#### Given entries ####

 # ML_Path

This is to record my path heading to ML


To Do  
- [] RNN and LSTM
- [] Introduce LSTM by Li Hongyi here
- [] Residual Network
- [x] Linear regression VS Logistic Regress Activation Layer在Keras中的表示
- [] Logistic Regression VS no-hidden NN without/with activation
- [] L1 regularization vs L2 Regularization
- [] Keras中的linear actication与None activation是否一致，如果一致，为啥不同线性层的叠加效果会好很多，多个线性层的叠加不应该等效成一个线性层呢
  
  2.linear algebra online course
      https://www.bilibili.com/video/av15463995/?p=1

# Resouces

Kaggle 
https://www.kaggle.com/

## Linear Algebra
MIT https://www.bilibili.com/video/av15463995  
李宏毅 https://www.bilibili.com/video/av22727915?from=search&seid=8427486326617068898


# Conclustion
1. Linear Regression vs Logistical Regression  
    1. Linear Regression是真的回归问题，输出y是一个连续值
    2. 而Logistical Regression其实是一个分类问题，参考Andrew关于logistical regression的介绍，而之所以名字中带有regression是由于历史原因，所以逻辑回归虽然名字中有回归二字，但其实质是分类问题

####

Would you transcribe the listing word for word?

 # ML_Path

This is to record my path heading to ML


To Do  
- [] RNN and LSTM
- [] Introduce LSTM by Li Hongyi here
- [] Residual Network
- [x] Linear regression VS Logistic Regress Activation Layer在Keras中的表示
- [] Logistic Regression VS no-hidden NN without/with activation
- [] L1 regularization vs L2 Regularization
- [] Keras中的linear actication与None activation是否一致，如果一致，为啥不同线性层的叠加效果会好很多，多个线性层的叠加不应该等效成一个线性层呢
  
  2.linear algebra online course
      https://www.bilibili.com/video/av15463995/?p=1

# Resouces

Kaggle 
https://www.kaggle.com/

## Linear Algebra
MIT https://www.bilibili.com/video/av15463995  
李宏毅 https://www.bilibili.com/video/av22727915?from=search&seid=8427486326617068898


# Conclustion
1. Linear Regression vs Logistical Regression  
    1. Linear Regression是真的回归问题，输出y是一个连续值
    2. 而Logistical Regression其实是一个分类问题，参考Andrew关于logistical regression的介绍，而之所以名字中带有regression是由于历史原因，所以逻辑回归虽然名字中有回归二字，但其实质是分类问题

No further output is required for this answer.